Friday, June 19, 2020

Moscow’s Failure in Belarus Only Driving Other Post-Soviet States Further Away from Russia, ‘Nezavisimaya Gazeta’ Says

Paul Goble

            Staunton, June 16 – The editors of Moscow’s Nezavisimaya gazeta say in a lead article that Belarusian leader Alyaksandr Lukashenka by his resistance to the realization of the union state with Russia has “given a push to the process of distancing themselves not just Belarus” but all other post-Soviet states as well.

            The Union State agreement has not been formally denounced, the paper notes; but experts are already saying that “the Union State is no more” and that this won’t change regardless of who wins the presidential election in Belarus because all the candidates want their country to be independent (

            Al the candidates want Belarus to have friendly relations with Russia but “neighborly ones” rather than the shackles of being part of “a single union state.”  They are committed to living and developing in their own home rather than having that “home” absorbed by someone else, in this case, Moscow.

            “Belarus is changing,” the editors say. President Alyaksandr Lukashenka has not taken note of this” because he is trapped in the words of one analyst in “the perestroika-Soviet period.’”  But Moscow is similarly trapped and continues to see in Belarus “the member of a single Union State together with the Russian Federation.”

            But if the leaders do not understand that the world has changed, the citizens of Belarus do.  They want changes, including a change in relations with Russia, from those with a country that wants to absorb their own into a neighbor which will live with a Belarus that looks westward as well as eastward.
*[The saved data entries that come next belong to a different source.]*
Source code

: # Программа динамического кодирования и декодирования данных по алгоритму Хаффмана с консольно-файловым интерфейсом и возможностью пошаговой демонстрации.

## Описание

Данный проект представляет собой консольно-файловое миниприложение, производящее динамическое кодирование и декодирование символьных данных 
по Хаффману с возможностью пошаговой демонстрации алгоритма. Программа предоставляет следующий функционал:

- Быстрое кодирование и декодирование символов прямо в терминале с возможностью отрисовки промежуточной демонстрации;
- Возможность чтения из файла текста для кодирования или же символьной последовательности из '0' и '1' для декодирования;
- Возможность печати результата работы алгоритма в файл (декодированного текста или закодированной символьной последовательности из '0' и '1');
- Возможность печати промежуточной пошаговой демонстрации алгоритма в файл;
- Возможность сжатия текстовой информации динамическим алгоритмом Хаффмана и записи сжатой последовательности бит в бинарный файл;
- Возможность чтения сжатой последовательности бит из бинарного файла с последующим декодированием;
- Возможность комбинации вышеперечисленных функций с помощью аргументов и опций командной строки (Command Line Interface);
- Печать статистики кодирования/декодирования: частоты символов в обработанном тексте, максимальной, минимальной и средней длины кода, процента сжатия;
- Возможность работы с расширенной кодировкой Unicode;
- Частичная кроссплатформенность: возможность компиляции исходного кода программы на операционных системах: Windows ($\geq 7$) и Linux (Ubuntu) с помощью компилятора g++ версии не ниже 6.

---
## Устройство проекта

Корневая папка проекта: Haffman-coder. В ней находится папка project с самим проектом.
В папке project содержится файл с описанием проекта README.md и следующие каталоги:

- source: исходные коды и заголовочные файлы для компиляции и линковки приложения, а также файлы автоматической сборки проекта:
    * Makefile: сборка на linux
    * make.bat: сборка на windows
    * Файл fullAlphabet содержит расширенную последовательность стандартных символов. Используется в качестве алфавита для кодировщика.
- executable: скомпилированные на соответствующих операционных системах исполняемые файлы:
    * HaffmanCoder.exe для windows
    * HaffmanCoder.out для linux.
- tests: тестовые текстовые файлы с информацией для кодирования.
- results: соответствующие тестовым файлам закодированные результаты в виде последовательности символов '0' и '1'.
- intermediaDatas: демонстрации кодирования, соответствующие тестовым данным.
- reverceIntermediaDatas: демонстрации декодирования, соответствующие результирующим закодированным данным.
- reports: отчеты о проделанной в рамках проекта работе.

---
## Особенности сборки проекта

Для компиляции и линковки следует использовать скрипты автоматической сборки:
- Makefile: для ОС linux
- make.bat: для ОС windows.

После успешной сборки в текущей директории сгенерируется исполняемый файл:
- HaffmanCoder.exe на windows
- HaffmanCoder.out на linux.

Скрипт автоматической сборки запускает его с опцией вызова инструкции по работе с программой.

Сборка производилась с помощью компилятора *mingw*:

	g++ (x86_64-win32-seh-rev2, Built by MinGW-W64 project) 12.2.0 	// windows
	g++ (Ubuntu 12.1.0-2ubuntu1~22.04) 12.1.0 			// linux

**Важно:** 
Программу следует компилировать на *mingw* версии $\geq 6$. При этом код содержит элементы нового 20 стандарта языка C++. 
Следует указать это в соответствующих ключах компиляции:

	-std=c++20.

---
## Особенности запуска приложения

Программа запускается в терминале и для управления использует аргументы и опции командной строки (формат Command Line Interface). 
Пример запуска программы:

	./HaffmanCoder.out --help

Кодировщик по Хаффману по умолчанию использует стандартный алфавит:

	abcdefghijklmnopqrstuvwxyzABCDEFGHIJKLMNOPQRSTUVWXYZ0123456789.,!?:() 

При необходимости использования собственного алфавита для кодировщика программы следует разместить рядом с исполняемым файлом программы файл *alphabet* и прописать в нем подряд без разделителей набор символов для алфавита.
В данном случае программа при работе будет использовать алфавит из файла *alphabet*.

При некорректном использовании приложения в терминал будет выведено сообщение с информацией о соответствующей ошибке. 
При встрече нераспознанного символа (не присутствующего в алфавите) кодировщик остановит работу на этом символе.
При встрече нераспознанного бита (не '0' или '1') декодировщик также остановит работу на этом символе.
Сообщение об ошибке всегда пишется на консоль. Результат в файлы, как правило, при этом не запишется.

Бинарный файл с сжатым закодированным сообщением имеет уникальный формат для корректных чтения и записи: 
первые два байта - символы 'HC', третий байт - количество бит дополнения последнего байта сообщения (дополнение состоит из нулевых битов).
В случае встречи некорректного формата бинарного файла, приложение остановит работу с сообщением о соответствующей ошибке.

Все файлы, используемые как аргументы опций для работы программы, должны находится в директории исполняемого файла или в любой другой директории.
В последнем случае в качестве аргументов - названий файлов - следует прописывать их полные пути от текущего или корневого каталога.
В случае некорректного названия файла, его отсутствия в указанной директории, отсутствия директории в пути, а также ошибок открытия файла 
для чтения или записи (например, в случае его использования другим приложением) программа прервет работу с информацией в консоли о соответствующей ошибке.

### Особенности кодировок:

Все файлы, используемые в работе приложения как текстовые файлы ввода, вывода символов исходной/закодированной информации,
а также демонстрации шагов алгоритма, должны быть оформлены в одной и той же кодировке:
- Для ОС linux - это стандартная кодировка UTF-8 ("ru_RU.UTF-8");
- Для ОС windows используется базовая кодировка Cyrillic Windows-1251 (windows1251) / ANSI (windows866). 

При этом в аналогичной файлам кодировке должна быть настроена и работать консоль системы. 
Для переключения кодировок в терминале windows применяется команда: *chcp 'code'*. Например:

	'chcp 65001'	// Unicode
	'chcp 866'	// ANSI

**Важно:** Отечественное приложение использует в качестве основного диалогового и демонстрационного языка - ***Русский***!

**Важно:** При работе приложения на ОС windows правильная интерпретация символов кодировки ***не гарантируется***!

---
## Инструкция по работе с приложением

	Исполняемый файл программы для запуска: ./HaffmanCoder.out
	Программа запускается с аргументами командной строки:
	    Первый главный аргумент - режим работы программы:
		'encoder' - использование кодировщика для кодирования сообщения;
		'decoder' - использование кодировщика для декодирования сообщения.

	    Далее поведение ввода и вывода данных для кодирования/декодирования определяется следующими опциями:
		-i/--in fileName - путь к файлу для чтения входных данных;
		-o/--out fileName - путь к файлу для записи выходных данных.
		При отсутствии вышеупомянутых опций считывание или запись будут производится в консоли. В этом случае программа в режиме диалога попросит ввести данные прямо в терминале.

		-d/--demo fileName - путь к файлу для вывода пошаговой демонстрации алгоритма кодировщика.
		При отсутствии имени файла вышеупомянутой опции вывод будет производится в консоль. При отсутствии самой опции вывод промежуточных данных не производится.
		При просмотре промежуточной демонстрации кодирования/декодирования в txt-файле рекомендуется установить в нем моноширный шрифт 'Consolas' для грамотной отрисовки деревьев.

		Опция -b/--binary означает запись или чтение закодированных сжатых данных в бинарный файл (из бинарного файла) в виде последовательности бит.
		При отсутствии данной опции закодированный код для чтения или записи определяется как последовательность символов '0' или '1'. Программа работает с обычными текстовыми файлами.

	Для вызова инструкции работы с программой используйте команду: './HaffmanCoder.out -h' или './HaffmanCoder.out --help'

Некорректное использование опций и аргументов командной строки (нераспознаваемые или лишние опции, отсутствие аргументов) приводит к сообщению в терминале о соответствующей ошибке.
            Such emerging attitudes are not unique to the Belarus-Russian relationship, Nezavisimaya gazeta says. “The Union State is not the only integration structure on the post-Soviet space which is showing its unsteady quality.” 

            Kyrgyzstan, another country Moscow felt it could always count on, is threatening the Eurasian-Economic Union because that entity cannot overrule Kazakhstan on the restricts Nur-Sultan has imposed on Kyrgyz transportation.  And its challenge is calling into question the value of the Union there. 

            What this all means, the paper says, suggesting that there are other examples of this trend as well, is that the best Moscow can hope for is “a drawn-out” pause in its plans for integration.  At present, things are flowing in the opposite direction; and by trying to promote unity on its terms, the center is only exacerbating this development.